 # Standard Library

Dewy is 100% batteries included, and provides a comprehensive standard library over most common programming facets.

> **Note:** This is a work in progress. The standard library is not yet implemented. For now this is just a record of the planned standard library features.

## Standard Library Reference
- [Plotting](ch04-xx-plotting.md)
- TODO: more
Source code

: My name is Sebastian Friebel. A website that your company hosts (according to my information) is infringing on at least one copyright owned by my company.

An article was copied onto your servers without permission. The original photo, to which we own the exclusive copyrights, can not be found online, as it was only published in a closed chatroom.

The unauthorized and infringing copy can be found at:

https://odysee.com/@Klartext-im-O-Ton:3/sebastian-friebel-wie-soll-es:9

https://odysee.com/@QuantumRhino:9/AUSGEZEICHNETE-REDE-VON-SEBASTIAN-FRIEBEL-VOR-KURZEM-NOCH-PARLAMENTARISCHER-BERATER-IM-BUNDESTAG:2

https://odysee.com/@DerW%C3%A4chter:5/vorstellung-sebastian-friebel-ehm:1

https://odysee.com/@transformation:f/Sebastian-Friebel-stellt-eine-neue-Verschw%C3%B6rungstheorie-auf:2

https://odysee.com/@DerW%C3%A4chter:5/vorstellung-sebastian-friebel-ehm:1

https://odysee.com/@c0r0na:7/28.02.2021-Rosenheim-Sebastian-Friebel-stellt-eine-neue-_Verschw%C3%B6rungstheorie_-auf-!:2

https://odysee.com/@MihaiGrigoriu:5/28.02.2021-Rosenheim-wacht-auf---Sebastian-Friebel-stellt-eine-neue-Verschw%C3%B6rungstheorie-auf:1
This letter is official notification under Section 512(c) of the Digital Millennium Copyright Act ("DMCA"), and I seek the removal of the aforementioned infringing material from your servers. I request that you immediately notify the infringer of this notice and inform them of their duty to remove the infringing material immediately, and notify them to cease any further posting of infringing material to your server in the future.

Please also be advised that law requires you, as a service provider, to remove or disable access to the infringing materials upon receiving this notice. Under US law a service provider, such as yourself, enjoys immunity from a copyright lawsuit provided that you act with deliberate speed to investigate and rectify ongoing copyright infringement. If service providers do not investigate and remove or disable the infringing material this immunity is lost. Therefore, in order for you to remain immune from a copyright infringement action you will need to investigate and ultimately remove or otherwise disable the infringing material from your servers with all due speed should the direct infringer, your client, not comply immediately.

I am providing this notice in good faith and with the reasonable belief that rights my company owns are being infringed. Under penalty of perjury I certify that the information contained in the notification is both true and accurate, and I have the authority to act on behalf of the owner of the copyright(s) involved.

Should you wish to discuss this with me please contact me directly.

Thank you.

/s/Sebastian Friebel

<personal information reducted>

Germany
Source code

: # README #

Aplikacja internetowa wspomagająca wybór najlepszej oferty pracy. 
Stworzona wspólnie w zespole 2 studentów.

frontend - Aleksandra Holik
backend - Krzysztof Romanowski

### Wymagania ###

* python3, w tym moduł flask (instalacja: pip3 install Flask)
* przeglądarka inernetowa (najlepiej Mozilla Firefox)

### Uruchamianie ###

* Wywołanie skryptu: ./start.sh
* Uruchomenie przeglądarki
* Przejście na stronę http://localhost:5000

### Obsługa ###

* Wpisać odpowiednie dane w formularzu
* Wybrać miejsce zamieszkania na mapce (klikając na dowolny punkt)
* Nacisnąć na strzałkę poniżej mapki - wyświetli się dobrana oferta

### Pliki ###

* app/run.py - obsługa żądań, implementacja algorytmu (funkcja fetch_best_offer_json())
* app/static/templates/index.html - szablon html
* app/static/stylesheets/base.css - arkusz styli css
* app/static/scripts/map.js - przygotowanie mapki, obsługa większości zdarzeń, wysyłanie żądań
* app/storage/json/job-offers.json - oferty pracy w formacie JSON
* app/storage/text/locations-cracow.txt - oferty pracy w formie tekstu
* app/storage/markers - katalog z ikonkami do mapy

----------

• [Activity]:
Write the lines again exactly, from the first line of the material above to the line that includes "by my company.", both included. Leave out all the rest.

• [Output of the task]:
 # Standard Library

Dewy is 100% batteries included, and provides a comprehensive standard library over most common programming facets.

> **Note:** This is a work in progress. The standard library is not yet implemented. For now this is just a record of the planned standard library features.

## Standard Library Reference
- [Plotting](ch04-xx-plotting.md)
- TODO: more
Source code

: My name is Sebastian Friebel. A website that your company hosts (according to my information) is infringing on at least one copyright owned by my company.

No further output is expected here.